Hip-Hop’s popularity can’t be denied, and its growing community can learn more about the genre at the ninth Hip-Hop Literacies Conference.
The conference’s second day will be held Friday from 8:30 a.m. to 4 p.m., and attendees can expect to take part in a series of workshops, attend a concert headlined by Saucy Santana at the Lincoln Theater and listen to keynote speakers Shanté Paradigm Smalls and Treva B. Lindsey. This year’s theme is hip-hop and queer/transgender Black feminism. The conference is being held using a hybrid format at Frank W. Hale Jr. Black Cultural Center and over Zoom, according to its website.
Elaine Richardson, founder of the event and professor of literacy studies, said literacies, interpretation and understating of music and language vary.
“Literacy is not a neutral thing. It’s not a one-to-one,” Richardson said. “Everybody is not getting the same thing or even focusing on the same meaning.”
Richardson said language is used in various ways within hip-hop and what is typically seen as wrong in standard English, is viewed differently under an artistic lens.
“Within hip-hop, you know that language is prestigious, that language even shows you the creativity and the innovation of the people who write the lyrics and of the communities who enjoy those lyrics, and who understand what the music is about, and who understand the references that they’re making and how they are switching up the language,” Richardson said. “How they’re splitting verbs, all those things are not seen as wrong, it’s seen as creative, as part of poetry.”
Erin Upchurch, a lecturer in the College of Social Work and a co-organizer in the event, said she aims to get youth involved with this event as hip-hop culture intertwines with self-expression and history.
“There’s such a foundation of hip-hop in our culture, and it is in Black culture, and it’s not only in Black culture, so much of just our American culture, youth culture, Gen Z,” Upchurch said. “It’s so embedded in there, around the language, the literacy, the practices, the history, and I think that’s important for us to be connected to our history in that way.”
Upchurch said attendees are going to be presented with new ideas, and she hopes they are able to gain new perspectives on hip-hop culture.
“They can expect to be invited into maybe some discomfort at times because they might be hearing something for the first time or might challenge them, which is great,” Upchurch said. “That’s how critical thought was developed.”
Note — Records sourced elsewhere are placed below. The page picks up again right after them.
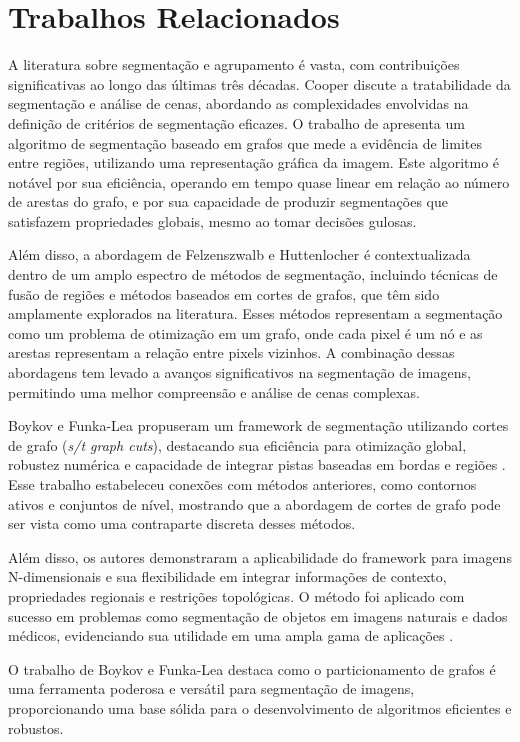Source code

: \documentclass[12pt]{article}
\begin{document}
\section{Trabalhos Relacionados}
A literatura sobre segmentação e agrupamento é vasta,
com contribuições significativas ao longo das últimas três décadas.
Cooper discute a tratabilidade da segmentação e análise de cenas,
abordando as complexidades envolvidas na definição de critérios de segmentação eficazes.
O trabalho de \cite{felzenszwalb2004efficient} apresenta um algoritmo de segmentação baseado
em grafos que mede a evidência de limites entre regiões, utilizando uma representação gráfica da imagem.
Este algoritmo é notável por sua eficiência, operando em tempo quase linear em relação ao número de
arestas do grafo, e por sua capacidade de produzir segmentações que satisfazem propriedades globais,
mesmo ao tomar decisões gulosas.

Além disso, a abordagem de Felzenszwalb e Huttenlocher é contextualizada dentro de um amplo espectro
de métodos de segmentação, incluindo técnicas de fusão de regiões e métodos baseados em cortes de grafos,
que têm sido amplamente explorados na literatura. Esses métodos representam a segmentação como um problema
de otimização em um grafo, onde cada pixel é um nó e as arestas representam a relação entre pixels vizinhos.
A combinação dessas abordagens tem levado a avanços significativos na segmentação de imagens, permitindo
uma melhor compreensão e análise de cenas complexas.

Boykov e Funka-Lea propuseram um framework de segmentação utilizando cortes de grafo (\textit{s/t graph cuts}), destacando sua eficiência para otimização global, robustez numérica e capacidade de integrar pistas baseadas em bordas e regiões \cite{boykov2006graph}. Esse trabalho estabeleceu conexões com métodos anteriores, como contornos ativos e conjuntos de nível, mostrando que a abordagem de cortes de grafo pode ser vista como uma contraparte discreta desses métodos.

Além disso, os autores demonstraram a aplicabilidade do framework para imagens N-dimensionais e sua flexibilidade em integrar informações de contexto, propriedades regionais e restrições topológicas. O método foi aplicado com sucesso em problemas como segmentação de objetos em imagens naturais e dados médicos, evidenciando sua utilidade em uma ampla gama de aplicações \cite{boykov2006graph}.

O trabalho de Boykov e Funka-Lea destaca como o particionamento de grafos é uma ferramenta poderosa e versátil para segmentação de imagens, proporcionando uma base sólida para o desenvolvimento de algoritmos eficientes e robustos.
\end{document}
Upchurch said she hopes attendees feel and build a sense of community and visibility at the event.
“I hope that people are able to see themselves in the conference, whether it’s attending a panel or keynote or a performance,” Upchurch said.
Doors open at 7 p.m. for the performance which will be held at the Lincoln Theater at 796 E. Long St. The concert is headlined by Saucy Santana.
Those interested in the conference or performance can RSVP online.